I have this memory of guacamole.  I was about six years old in my aunt’s kitchen.  Someone had made homemade guacamole and everyone except my brother and me loved the way avocados tasted. My mom suggested to me that I should try guacamole before I thought I didn’t like it.  I took a tortilla chip, dipped in the guacamole and tried a tentative bite. I tasted a mushy green substance, but the overwhelming taste for me was vinegar.  I wanted to gag, but I knew I would get into trouble if I did, so I just struggled to swallow the bite.  Then, I said I didn’t like it and didn’t want anymore.  My mom couldn’t believe that I didn’t like it.   

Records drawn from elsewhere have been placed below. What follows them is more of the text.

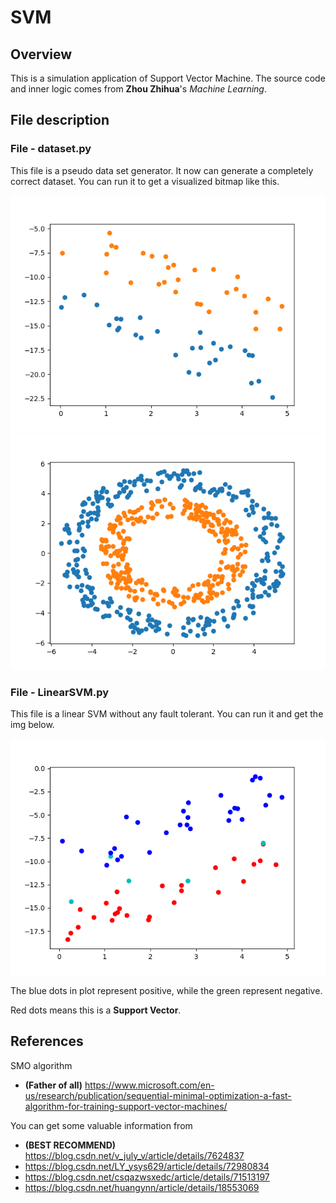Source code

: # SVM

## Overview

This is a simulation application of Support Vector Machine. The source code and inner logic comes from __Zhou Zhihua__'s *Machine Learning*.

## File description

### File - dataset.py

This file is a pseudo data set generator. It now can generate a completely correct dataset. You can run it to get a visualized bitmap like this.

![](images/linear_totally_correct.png)
![](images/circle_totally_correct.png)

### File - LinearSVM.py

This file is a linear SVM without any fault tolerant. You can run it and get the img below.

![](images/linear_svm_result.png)

The blue dots in plot represent positive, while the green represent negative.

Red dots means this is a __Support Vector__.

## References

SMO algorithm

- __(Father of all)__ https://www.microsoft.com/en-us/research/publication/sequential-minimal-optimization-a-fast-algorithm-for-training-support-vector-machines/

You can get some valuable information from

- __(BEST RECOMMEND)__ https://blog.csdn.net/v_july_v/article/details/7624837
- https://blog.csdn.net/LY_ysys629/article/details/72980834
- https://blog.csdn.net/csqazwsxedc/article/details/71513197
- https://blog.csdn.net/huangynn/article/details/18553069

For years, I didn’t go close to an avocado; I believed that they tasted awful. Then, a couple of years ago, my husband and I went to eat in a Mexican restaurant.  We ordered fajitas and they brought out a grill red pepper.   I thought it was a mini bell pepper and took a bite from it.  The pepper turned out to be a red jalapeno pepper.  I didn’t know there were red jalapeno peppers; I thought they were all green.  My mouth felt like it was on fire.  I wanted something to cool it down.  I looked around the table and saw the guacamole.  Although I thought it would taste bad, I knew it had lots of natural fat, so I ate some hoping it would help with the inferno raging inside of my mouth.  Thankfully it helped considerably.  Ever since that incident, I have been trying guacamole more and more and liking it.  

The taste buds I had when I was six are not the same taste buds I have now in my fifties.  In fact, I am literally not the same person I was when I was six.  Yesterday, I ate some guacamole, and I liked it.  I realized that little six-year-old wouldn’t believe that she could ever like guacamole.  And the truth is she couldn’t.  It was a different time, and I was a different person.   

There’s something freeing about this concept.  Everyone wonders what happens when we die, but I have died over and over again.  I will continue to die and eventually my mind will die along with all the different versions of my body, and everything will dissolve back into the universe.  It will be okay.   That six-year-old girl isn’t stuck in the dark of nothingness. She’s okay.  God sees her, He is with her, and will always be with her.  God sees me, He is will me, and He will never abandon me.  It doesn’t matter how old I am or if I am alive or dead, God will be with me always in whatever form I am even if I am just ashes. 

My faith saved me.  May God’s peace reside in all of our hearts.